Task brief
Among the entries, which lines carry the string "However"? Copy every one.

The input
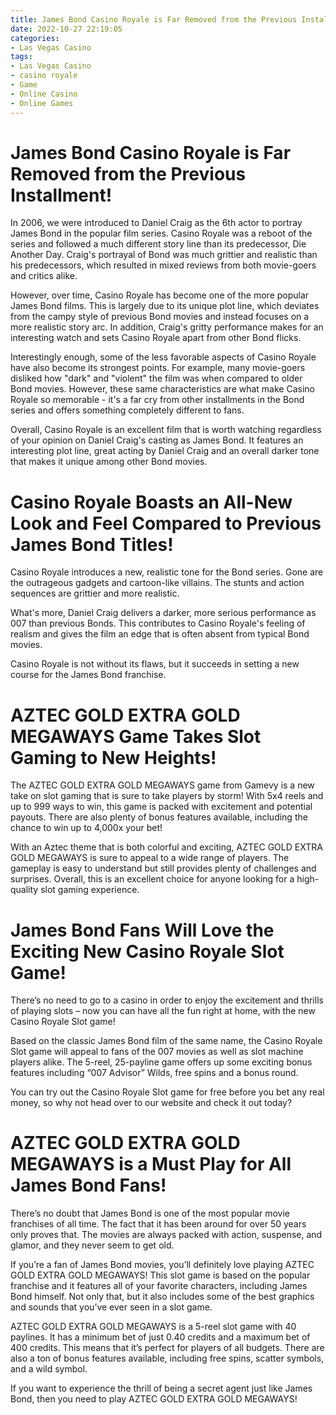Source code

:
 ```yaml
---
title: James Bond Casino Royale is Far Removed from the Previous Installment!
date: 2022-10-27 22:19:05
categories:
- Las Vegas Casino
tags:
- Las Vegas Casino
- casino royale
- Game
- Online Casino
- Online Games
---
```



#  James Bond Casino Royale is Far Removed from the Previous Installment!

In 2006, we were introduced to Daniel Craig as the 6th actor to portray James Bond in the popular film series. Casino Royale was a reboot of the series and followed a much different story line than its predecessor, Die Another Day. Craig's portrayal of Bond was much grittier and realistic than his predecessors, which resulted in mixed reviews from both movie-goers and critics alike.

However, over time, Casino Royale has become one of the more popular James Bond films. This is largely due to its unique plot line, which deviates from the campy style of previous Bond movies and instead focuses on a more realistic story arc. In addition, Craig's gritty performance makes for an interesting watch and sets Casino Royale apart from other Bond flicks.

Interestingly enough, some of the less favorable aspects of Casino Royale have also become its strongest points. For example, many movie-goers disliked how "dark" and "violent" the film was when compared to older Bond movies. However, these same characteristics are what make Casino Royale so memorable - it's a far cry from other installments in the Bond series and offers something completely different to fans.

Overall, Casino Royale is an excellent film that is worth watching regardless of your opinion on Daniel Craig's casting as James Bond. It features an interesting plot line, great acting by Daniel Craig and an overall darker tone that makes it unique among other Bond movies.

#  Casino Royale Boasts an All-New Look and Feel Compared to Previous James Bond Titles!

Casino Royale introduces a new, realistic tone for the Bond series. Gone are the outrageous gadgets and cartoon-like villains. The stunts and action sequences are grittier and more realistic.

What's more, Daniel Craig delivers a darker, more serious performance as 007 than previous Bonds. This contributes to Casino Royale's feeling of realism and gives the film an edge that is often absent from typical Bond movies.

Casino Royale is not without its flaws, but it succeeds in setting a new course for the James Bond franchise.

#  AZTEC GOLD EXTRA GOLD MEGAWAYS Game Takes Slot Gaming to New Heights!

The AZTEC GOLD EXTRA GOLD MEGAWAYS game from Gamevy is a new take on slot gaming that is sure to take players by storm! With 5x4 reels and up to 999 ways to win, this game is packed with excitement and potential payouts. There are also plenty of bonus features available, including the chance to win up to 4,000x your bet!

With an Aztec theme that is both colorful and exciting, AZTEC GOLD EXTRA GOLD MEGAWAYS is sure to appeal to a wide range of players. The gameplay is easy to understand but still provides plenty of challenges and surprises. Overall, this is an excellent choice for anyone looking for a high-quality slot gaming experience.

#  James Bond Fans Will Love the Exciting New Casino Royale Slot Game!

There’s no need to go to a casino in order to enjoy the excitement and thrills of playing slots – now you can have all the fun right at home, with the new Casino Royale Slot game!

Based on the classic James Bond film of the same name, the Casino Royale Slot game will appeal to fans of the 007 movies as well as slot machine players alike. The 5-reel, 25-payline game offers up some exciting bonus features including “007 Advisor” Wilds, free spins and a bonus round.

You can try out the Casino Royale Slot game for free before you bet any real money, so why not head over to our website and check it out today?

#  AZTEC GOLD EXTRA GOLD MEGAWAYS is a Must Play for All James Bond Fans!

There’s no doubt that James Bond is one of the most popular movie franchises of all time. The fact that it has been around for over 50 years only proves that. The movies are always packed with action, suspense, and glamor, and they never seem to get old.

If you’re a fan of James Bond movies, you’ll definitely love playing AZTEC GOLD EXTRA GOLD MEGAWAYS! This slot game is based on the popular franchise and it features all of your favorite characters, including James Bond himself. Not only that, but it also includes some of the best graphics and sounds that you’ve ever seen in a slot game.

AZTEC GOLD EXTRA GOLD MEGAWAYS is a 5-reel slot game with 40 paylines. It has a minimum bet of just 0.40 credits and a maximum bet of 400 credits. This means that it’s perfect for players of all budgets. There are also a ton of bonus features available, including free spins, scatter symbols, and a wild symbol.

If you want to experience the thrill of being a secret agent just like James Bond, then you need to play AZTEC GOLD EXTRA GOLD MEGAWAYS!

Solved problem
However, over time, Casino Royale has become one of the more popular James Bond films. This is largely due to its unique plot line, which deviates from the campy style of previous Bond movies and instead focuses on a more realistic story arc. In addition, Craig's gritty performance makes for an interesting watch and sets Casino Royale apart from other Bond flicks.
Interestingly enough, some of the less favorable aspects of Casino Royale have also become its strongest points. For example, many movie-goers disliked how "dark" and "violent" the film was when compared to older Bond movies. However, these same characteristics are what make Casino Royale so memorable - it's a far cry from other installments in the Bond series and offers something completely different to fans.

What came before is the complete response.